YOUR INSTRUCTIONS:
The lines to return are those below that contain the word "someone".

STORED DATA:
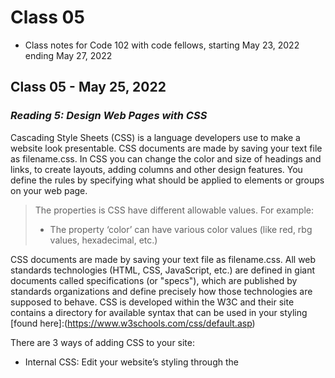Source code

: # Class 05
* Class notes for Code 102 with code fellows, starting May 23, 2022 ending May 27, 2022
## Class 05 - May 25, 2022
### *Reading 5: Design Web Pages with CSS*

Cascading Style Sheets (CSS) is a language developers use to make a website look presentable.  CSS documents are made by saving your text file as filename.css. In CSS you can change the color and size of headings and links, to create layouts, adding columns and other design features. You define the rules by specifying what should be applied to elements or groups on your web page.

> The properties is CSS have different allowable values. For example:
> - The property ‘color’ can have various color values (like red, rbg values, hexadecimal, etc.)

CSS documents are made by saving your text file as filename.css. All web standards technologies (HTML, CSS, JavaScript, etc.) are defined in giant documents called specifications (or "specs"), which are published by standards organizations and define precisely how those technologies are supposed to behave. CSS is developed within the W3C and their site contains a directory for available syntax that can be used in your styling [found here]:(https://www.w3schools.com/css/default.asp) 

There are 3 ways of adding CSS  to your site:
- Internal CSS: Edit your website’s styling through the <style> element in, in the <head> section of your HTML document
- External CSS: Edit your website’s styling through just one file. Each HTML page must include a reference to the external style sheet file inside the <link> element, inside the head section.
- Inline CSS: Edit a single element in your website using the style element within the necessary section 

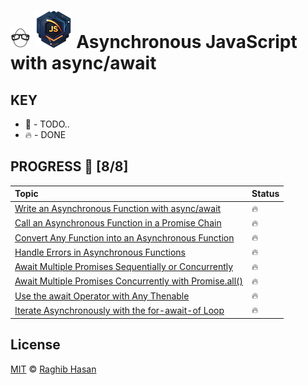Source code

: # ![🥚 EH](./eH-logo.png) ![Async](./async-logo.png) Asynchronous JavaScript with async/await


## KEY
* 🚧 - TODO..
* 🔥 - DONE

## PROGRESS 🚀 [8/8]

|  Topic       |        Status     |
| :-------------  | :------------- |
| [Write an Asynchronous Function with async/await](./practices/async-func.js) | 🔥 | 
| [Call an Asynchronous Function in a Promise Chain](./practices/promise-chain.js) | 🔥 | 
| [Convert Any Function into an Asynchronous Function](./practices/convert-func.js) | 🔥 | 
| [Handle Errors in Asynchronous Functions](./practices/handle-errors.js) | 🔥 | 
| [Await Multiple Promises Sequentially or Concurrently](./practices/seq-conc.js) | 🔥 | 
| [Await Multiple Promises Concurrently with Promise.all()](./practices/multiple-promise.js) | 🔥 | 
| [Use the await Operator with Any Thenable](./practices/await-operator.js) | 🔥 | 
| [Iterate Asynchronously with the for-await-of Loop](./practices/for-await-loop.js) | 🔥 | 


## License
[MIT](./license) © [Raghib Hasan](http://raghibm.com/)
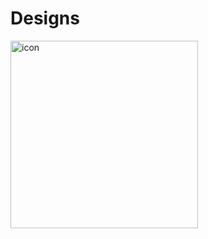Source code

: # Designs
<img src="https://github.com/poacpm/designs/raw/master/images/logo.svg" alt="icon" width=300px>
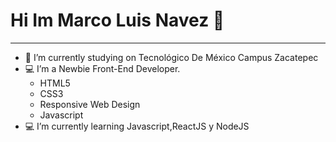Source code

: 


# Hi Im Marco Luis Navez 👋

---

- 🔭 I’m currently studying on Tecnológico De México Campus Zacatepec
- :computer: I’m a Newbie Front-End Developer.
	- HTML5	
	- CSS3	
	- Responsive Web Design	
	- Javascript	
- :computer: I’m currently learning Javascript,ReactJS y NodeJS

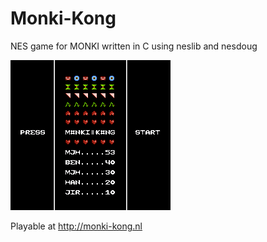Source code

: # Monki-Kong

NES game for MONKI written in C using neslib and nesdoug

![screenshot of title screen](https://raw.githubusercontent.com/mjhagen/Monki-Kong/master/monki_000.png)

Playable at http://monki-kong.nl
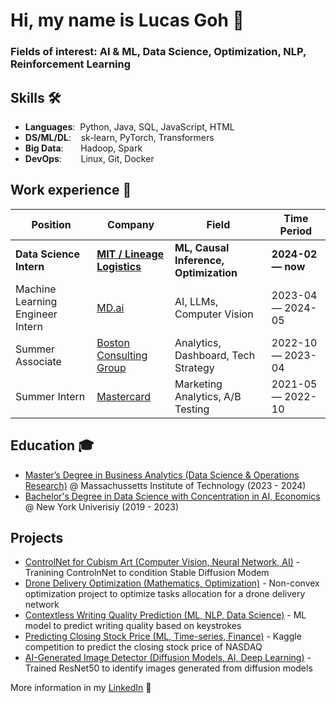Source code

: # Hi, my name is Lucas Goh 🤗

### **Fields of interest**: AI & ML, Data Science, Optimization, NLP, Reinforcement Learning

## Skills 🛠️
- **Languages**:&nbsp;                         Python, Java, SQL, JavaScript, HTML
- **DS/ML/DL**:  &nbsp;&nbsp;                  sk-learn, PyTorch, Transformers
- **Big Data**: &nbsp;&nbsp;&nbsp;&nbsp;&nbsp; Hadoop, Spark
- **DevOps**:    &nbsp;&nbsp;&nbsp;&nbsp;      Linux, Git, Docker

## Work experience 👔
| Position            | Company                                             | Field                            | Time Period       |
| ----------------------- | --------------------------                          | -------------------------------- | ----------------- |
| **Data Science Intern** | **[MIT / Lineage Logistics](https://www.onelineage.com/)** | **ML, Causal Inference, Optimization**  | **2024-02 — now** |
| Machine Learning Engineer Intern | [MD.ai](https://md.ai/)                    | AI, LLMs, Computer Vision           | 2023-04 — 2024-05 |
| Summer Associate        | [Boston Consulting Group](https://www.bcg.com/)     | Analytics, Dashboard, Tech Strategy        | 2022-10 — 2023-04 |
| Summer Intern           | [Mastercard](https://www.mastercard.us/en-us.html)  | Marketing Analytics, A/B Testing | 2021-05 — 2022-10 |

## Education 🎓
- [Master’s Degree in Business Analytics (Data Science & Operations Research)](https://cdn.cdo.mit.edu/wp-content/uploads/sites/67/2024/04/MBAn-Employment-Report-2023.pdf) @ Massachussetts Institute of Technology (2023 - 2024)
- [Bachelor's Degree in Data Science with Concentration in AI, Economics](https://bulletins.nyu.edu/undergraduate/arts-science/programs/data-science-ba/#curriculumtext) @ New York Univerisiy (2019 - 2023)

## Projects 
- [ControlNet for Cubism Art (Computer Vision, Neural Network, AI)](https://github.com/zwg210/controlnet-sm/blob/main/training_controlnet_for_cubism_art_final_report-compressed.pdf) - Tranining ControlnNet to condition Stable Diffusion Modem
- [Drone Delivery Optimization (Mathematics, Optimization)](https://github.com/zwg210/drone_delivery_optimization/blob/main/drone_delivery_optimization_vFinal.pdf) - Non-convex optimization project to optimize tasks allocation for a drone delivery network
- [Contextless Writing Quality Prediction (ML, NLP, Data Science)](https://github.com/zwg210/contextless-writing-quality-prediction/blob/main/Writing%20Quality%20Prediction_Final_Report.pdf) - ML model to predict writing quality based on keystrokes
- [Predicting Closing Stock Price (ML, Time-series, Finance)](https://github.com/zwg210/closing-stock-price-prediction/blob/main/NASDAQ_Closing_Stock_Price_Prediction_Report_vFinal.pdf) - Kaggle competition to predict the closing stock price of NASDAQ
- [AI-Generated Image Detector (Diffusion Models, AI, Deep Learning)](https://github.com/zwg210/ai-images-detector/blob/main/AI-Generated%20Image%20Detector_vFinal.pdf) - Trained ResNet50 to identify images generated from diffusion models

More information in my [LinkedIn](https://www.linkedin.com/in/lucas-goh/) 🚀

* * *

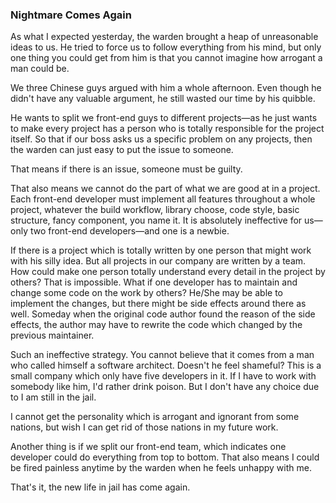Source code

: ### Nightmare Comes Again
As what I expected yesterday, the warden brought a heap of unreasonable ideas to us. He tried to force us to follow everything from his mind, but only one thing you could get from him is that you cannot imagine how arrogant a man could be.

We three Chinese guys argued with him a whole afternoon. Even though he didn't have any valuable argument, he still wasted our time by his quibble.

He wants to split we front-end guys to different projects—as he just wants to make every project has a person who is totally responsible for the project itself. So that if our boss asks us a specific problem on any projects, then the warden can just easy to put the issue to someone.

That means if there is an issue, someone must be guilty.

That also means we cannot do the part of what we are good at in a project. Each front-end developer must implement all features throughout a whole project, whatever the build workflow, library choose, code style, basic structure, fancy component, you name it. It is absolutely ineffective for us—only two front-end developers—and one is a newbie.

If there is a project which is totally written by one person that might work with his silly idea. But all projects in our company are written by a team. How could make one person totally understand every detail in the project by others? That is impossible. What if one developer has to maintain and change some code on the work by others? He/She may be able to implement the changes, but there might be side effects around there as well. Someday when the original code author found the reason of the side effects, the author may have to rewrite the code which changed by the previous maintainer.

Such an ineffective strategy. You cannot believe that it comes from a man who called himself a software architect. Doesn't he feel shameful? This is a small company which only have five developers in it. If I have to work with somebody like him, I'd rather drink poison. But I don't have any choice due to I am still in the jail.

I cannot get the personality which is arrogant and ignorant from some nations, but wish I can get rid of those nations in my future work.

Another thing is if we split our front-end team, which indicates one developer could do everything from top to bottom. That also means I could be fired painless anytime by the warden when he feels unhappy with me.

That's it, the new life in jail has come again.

* * *

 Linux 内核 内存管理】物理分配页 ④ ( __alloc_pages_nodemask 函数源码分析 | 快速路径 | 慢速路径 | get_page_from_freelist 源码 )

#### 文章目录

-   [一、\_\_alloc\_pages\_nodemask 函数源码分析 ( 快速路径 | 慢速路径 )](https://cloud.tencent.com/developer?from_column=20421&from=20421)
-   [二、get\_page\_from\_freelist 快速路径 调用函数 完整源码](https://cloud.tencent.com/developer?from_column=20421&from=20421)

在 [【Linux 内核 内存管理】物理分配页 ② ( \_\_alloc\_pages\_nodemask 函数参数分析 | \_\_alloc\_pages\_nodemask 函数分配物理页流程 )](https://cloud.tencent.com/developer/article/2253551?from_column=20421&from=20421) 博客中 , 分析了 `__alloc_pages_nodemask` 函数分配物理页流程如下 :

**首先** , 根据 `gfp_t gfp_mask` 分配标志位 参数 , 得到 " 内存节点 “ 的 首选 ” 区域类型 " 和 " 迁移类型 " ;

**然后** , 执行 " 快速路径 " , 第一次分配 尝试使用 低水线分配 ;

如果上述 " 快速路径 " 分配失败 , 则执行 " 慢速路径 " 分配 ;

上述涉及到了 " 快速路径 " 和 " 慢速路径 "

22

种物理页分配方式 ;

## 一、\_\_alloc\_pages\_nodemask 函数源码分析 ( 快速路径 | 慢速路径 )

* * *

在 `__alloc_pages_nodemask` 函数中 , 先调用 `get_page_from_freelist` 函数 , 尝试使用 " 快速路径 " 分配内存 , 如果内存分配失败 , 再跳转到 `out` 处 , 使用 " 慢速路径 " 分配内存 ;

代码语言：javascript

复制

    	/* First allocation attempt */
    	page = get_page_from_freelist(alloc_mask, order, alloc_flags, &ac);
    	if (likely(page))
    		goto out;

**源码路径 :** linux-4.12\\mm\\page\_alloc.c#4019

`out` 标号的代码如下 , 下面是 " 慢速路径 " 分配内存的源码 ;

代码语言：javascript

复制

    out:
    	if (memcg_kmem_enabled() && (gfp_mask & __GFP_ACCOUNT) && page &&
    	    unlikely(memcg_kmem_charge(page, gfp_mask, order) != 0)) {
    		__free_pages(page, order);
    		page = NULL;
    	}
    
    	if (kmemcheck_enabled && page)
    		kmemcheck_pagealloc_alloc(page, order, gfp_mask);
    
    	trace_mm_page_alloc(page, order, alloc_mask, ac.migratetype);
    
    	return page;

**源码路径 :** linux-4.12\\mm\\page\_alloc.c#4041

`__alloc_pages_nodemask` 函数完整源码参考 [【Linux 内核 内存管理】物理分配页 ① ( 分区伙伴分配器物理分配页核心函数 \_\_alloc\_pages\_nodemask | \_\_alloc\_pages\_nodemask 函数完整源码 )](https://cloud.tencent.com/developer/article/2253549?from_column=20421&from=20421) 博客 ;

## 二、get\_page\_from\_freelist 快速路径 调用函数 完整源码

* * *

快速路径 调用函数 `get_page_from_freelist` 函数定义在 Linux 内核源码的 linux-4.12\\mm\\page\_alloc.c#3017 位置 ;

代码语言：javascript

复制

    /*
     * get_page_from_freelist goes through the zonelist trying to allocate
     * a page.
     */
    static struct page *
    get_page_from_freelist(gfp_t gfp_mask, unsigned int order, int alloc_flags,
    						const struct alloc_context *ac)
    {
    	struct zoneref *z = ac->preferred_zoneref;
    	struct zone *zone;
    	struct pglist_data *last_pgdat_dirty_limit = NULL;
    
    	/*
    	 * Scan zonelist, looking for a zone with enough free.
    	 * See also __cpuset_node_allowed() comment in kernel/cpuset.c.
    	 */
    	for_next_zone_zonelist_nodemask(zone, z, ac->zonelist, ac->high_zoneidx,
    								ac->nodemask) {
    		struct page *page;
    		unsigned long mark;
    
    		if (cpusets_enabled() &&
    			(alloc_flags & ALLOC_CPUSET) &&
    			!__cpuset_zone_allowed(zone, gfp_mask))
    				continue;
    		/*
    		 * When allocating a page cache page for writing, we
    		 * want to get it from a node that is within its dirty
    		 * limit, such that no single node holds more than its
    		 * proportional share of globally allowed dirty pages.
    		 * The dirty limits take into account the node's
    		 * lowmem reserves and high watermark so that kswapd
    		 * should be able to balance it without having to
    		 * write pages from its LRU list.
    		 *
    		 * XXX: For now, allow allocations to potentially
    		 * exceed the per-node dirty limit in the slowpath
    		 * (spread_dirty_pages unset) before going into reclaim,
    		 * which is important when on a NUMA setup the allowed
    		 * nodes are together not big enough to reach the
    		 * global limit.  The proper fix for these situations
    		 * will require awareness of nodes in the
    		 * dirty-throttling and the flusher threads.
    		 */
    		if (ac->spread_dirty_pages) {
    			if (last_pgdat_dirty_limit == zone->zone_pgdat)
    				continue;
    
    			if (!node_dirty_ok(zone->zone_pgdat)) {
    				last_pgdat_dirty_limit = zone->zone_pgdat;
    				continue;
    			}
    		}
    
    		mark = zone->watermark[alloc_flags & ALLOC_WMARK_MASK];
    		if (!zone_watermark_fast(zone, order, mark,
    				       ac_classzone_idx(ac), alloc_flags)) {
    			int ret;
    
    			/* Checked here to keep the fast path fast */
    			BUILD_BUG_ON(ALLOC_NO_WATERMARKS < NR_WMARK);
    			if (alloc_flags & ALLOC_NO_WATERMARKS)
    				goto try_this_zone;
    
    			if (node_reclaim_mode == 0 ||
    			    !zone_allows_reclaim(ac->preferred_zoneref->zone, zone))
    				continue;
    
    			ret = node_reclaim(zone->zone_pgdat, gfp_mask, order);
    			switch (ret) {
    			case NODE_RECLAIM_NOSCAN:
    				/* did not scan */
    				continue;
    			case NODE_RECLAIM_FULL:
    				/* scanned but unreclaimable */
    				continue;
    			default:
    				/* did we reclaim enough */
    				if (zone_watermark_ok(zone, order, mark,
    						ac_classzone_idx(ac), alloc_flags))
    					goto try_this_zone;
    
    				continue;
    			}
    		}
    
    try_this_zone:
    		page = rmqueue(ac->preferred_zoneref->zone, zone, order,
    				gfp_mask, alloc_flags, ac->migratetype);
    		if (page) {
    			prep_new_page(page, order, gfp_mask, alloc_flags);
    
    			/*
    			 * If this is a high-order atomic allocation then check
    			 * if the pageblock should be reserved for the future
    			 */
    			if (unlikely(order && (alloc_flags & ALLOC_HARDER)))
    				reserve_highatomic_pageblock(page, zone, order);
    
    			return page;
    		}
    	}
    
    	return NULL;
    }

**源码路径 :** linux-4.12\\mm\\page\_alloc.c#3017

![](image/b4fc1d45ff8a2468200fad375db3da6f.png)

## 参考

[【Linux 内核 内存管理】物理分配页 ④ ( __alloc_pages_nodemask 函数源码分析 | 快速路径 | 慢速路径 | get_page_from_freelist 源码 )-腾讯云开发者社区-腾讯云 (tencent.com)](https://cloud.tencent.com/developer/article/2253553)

RESULT OF THE TASK:
He wants to split we front-end guys to different projects—as he just wants to make every project has a person who is totally responsible for the project itself. So that if our boss asks us a specific problem on any projects, then the warden can just easy to put the issue to someone.
That means if there is an issue, someone must be guilty.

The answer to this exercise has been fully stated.